A study in the February issue of JAMA, reports that female heart attack patients are more likely to go to hospital without chest pain and have a much higher rate of in-hospital death following a heart attack, compared to men of the same age group. The study, by John G. Canto, M.D., M.S.P.H., of the Watson Clinic and Lakeland Regional Medical Center, Lakeland, Fla., and colleagues, analyzed the links between; the gender of the patient, the symptoms of myocardial infarction (heart attack) they develop, and risk of death in hospital.
The authors state that chest pain is one of the critical symptoms of heart attack, noting that those who do not have such symptoms have a higher short-term mortality rate:
“Optimal recognition and timely management of myocardial infarction [MI; heart attack], especially for reducing patient delay in seeking acute medical care, is critical. The presence of chest pain/discomfort is the hallmark symptom of MI. Furthermore, patients without chest pain/discomfort tend to present later, are treated less aggressively, and have almost twice the short-term mortality compared with those presenting with more typical symptoms of MI.”
The study involved analyzing over 1,143,513 registry patients, from the National Registry of Myocardial Infarction, 1994-2006. Women accounted for 42.1% of such cases and were found to be, on average, older than men at time of hospital presentation. The average age for men at presentation was 67 years, whereas the average female age was 74 years.
The authors add:
“It is plausible that women’s older age at presentation is related to whether they present with chest pain, as well as subsequent hospital mortality. However, a limited number of studies have taken age into account in examining sex differences in MI clinical presentation.”
Around a third – 35.4 percent – of the MI patients did not experience chest discomfort at hospital presentation, with the percentage for women (42.0 percent) being considerably higher than for men (30.7 percent). The analyses found an important association between age and sex, with most of the sex-specific differences in MI presentation found to become less evident as age increased.

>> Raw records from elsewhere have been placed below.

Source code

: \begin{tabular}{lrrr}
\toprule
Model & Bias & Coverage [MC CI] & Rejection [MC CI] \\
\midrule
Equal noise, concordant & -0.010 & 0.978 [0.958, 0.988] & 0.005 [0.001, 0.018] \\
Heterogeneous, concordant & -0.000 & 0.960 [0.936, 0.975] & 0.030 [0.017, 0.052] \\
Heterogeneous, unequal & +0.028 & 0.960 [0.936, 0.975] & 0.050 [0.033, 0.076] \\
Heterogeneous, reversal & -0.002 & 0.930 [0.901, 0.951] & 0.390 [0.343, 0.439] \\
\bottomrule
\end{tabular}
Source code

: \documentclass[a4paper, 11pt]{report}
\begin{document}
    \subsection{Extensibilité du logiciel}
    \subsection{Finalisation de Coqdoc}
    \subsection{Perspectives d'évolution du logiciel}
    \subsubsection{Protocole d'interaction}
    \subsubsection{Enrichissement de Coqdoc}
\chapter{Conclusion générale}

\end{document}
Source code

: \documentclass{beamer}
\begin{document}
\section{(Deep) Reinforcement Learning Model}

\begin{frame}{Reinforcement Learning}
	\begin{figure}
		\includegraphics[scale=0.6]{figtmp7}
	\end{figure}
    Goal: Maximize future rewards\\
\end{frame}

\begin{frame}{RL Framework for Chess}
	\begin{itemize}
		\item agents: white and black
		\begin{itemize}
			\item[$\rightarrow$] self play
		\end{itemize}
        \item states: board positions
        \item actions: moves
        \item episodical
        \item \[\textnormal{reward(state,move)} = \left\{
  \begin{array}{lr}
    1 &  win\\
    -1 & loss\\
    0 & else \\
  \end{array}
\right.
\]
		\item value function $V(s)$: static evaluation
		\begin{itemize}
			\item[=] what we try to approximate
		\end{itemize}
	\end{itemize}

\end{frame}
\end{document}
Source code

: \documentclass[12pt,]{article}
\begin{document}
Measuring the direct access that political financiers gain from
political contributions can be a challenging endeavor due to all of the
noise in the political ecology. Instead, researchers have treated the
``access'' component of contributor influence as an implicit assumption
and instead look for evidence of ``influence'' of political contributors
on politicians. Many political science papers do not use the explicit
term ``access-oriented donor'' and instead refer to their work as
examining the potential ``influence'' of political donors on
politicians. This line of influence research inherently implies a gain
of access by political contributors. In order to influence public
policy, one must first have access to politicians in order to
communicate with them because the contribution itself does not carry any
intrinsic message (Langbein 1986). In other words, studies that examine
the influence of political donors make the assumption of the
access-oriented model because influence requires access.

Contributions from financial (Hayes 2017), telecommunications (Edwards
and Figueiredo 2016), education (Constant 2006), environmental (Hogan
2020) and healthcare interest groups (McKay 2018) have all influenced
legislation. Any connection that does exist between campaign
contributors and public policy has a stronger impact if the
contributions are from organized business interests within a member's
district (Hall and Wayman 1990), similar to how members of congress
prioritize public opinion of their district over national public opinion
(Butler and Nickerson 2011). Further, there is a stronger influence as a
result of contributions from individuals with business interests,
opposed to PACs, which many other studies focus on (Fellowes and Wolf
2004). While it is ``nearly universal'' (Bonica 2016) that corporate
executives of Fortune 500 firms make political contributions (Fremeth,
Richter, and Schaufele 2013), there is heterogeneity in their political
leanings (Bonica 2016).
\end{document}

Female patients had an in-hospital mortality rate of 14.6 percent, significantly higher than the rate of 10.3 percent among men, the authors found that young women presenting without any chest pains had the highest rates. This suggests that the absence of chest pain among young women with MI could be a key predictor of death.
The authors said:
“Younger women presenting with chest pain/discomfort had a greater hospital case-fatality rate than men with chest pain/discomfort in the same age group, but differences in hospital death rates between men and women decreased with advancing age (no longer significant in the oldest group). These data suggest that the absence of chest pain may be a more important predictor of death in younger women with MI compared with other similarly aged groups.”
There is still a need for further research to be carried out to confirm their findings and provide more insight into the underlying pathophysiology. Without confirmation from other studies, the findings won’t have much influence on health messages given out by providers.
“Our results of sex-based differences in MI symptom presentation in younger patients are provocative and should be confirmed by others with clinical databases of MI or acute coronary syndromes. From a public health perspective, it is appropriate to target high-risk groups for delay (young women) with information on the American Heart Association/National Institutes of Health heart attack message, but until additional research is conducted, the current chest pain/discomfort heart attack symptom message, which targets women and men equally irrespective of age, should remain unchanged.”